◆ ACTIVITY ◆
In the entries below, find the lines that contain the word "expression" and copy them.

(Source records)
++++++++
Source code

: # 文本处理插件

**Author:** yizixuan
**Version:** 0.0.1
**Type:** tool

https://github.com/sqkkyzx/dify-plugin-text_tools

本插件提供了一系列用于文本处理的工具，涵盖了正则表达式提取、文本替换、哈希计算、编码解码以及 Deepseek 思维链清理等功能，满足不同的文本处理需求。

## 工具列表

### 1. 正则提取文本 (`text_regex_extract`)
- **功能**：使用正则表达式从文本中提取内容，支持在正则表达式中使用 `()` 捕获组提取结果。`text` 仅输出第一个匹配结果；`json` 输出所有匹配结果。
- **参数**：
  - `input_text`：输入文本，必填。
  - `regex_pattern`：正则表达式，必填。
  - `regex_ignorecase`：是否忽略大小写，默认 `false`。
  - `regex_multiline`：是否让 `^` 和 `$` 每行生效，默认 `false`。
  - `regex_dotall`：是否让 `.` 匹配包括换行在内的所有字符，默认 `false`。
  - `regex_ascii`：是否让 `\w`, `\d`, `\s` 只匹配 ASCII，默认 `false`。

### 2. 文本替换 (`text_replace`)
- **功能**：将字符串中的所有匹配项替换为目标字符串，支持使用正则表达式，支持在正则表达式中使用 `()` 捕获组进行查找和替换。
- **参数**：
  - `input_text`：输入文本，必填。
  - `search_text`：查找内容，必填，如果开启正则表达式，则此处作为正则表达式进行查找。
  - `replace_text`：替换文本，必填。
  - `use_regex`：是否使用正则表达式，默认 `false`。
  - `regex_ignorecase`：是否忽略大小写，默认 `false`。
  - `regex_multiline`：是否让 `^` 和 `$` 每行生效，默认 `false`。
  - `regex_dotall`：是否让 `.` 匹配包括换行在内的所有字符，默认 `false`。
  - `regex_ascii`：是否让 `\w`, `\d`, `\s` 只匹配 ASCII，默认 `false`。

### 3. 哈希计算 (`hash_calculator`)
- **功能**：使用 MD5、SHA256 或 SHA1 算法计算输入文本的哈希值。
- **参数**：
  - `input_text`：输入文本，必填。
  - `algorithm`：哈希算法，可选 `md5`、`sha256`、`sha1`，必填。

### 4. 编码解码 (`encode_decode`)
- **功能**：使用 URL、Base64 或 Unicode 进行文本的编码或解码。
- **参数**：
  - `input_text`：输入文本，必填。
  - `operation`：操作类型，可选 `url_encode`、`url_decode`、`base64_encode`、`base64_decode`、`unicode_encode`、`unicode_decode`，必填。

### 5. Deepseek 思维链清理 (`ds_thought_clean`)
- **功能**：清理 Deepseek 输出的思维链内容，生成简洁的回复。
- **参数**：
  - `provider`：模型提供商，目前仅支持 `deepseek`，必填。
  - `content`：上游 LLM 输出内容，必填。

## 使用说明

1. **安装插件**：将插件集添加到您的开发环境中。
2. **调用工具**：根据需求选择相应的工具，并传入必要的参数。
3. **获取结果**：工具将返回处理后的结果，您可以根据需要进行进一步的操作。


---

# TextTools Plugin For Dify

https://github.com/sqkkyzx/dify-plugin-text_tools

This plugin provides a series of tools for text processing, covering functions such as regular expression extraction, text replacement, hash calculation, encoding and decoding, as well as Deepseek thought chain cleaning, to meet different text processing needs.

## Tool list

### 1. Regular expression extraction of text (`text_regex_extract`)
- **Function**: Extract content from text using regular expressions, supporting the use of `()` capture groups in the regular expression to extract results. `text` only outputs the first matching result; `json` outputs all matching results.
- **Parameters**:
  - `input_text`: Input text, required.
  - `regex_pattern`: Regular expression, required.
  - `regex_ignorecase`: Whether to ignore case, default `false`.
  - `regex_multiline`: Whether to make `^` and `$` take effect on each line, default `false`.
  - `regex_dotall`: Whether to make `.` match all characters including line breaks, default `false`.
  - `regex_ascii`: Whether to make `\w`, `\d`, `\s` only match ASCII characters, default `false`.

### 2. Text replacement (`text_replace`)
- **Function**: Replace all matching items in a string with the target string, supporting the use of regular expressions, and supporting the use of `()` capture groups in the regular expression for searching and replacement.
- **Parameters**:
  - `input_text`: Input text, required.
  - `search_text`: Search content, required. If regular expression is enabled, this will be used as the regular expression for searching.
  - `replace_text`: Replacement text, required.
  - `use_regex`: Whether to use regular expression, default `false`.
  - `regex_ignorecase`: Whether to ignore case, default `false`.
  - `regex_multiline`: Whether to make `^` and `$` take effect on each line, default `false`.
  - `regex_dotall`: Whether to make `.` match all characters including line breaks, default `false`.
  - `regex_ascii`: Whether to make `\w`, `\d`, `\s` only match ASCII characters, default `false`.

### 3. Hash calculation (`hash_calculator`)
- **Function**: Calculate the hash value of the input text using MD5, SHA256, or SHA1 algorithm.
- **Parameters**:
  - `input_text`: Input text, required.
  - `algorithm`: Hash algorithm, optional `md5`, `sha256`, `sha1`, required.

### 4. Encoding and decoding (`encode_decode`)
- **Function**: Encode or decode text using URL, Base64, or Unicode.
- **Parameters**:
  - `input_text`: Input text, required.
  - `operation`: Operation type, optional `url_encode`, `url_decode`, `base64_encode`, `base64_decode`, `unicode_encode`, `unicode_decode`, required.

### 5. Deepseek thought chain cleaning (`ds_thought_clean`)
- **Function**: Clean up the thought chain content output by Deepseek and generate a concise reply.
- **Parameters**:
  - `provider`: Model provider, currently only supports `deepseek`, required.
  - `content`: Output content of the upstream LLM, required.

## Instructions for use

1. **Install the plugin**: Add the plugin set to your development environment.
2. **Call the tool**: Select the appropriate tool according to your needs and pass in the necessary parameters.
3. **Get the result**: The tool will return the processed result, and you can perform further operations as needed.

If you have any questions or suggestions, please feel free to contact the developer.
++++++++
◆ ANSWER ◆
This plugin provides a series of tools for text processing, covering functions such as regular expression extraction, text replacement, hash calculation, encoding and decoding, as well as Deepseek thought chain cleaning, to meet different text processing needs.
### 1. Regular expression extraction of text (`text_regex_extract`)
- **Function**: Extract content from text using regular expressions, supporting the use of `()` capture groups in the regular expression to extract results. `text` only outputs the first matching result; `json` outputs all matching results.
  - `regex_pattern`: Regular expression, required.
- **Function**: Replace all matching items in a string with the target string, supporting the use of regular expressions, and supporting the use of `()` capture groups in the regular expression for searching and replacement.
  - `search_text`: Search content, required. If regular expression is enabled, this will be used as the regular expression for searching.
  - `use_regex`: Whether to use regular expression, default `false`.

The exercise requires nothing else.